Stateful pool calls (AttachmentFunctionPool) use the Remote-Local Protocol — the business logic runs on the server, but every read and mutation lands in the client’s local AttachmentMutating via RPC callbacks. The roles invert during execution, and persistence is triggered by the client alone, never by the server. That isolation is what makes the design safe at the state-ownership level.

When to use a service

Add a service tier when one of these is true:

  • The business surface should be reachable from outside its own process — multiple clients, scripting from another tool, integration with an unrelated language.

  • Heavy computation must run on a powerful server, not on a resource-constrained client.

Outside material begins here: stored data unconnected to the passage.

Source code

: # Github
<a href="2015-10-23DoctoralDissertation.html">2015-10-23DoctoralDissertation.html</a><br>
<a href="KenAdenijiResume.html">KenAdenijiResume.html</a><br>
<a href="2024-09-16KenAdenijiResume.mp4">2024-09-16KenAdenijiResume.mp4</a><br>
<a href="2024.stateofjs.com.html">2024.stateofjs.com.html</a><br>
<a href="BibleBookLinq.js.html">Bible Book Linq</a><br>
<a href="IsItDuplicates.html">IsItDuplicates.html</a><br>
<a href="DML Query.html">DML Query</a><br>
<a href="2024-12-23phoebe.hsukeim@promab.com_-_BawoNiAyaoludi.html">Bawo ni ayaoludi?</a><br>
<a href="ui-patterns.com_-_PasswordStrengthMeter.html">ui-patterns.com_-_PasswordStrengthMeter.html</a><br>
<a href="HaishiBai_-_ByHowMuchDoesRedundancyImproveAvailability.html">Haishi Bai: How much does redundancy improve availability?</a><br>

  • The same business logic must back several user-facing surfaces (desktop app, web app, CLI tool) without duplication.

A service is not useful when:

  • The work is single-user and single-process — calling pools in-process is sufficient and faster.

  • The exchange is purely about transporting an opaque database artefact across clients with no domain-specific operations to expose. For that, dedicated database-transport tools (e.g. the commit_database_server for commit databases) are simpler.

Security

Viper services share the network surface and security posture of all Viper RPC endpoints — trusted-network assumption, no built-in auth or transport encryption. See Security posture.

References

Source code

Location

What

devkit-codegen-test/service/

Canonical worked example — DSM, generate.py, server, two clients, bridges

devkit-codegen-test/service/ServiceServer.cpp

Server binary

devkit-codegen-test/service/ServiceClient.cpp

C++ client using generated typed proxies

devkit-codegen-test/service/python/service_client.py

Python client using generated typed proxies

dsviper-tools/service_client.py

Five-line connection scaffold for the universal dynamic client

dsviper API

  • dsviper.ServiceRemote, dsviper.ServiceRemoteFunction, dsviper.ServiceRemoteAttachmentFunction, dsviper.ServiceRemoteAttachmentFunctionPoolFunction — the client-side surface (see Remote Services).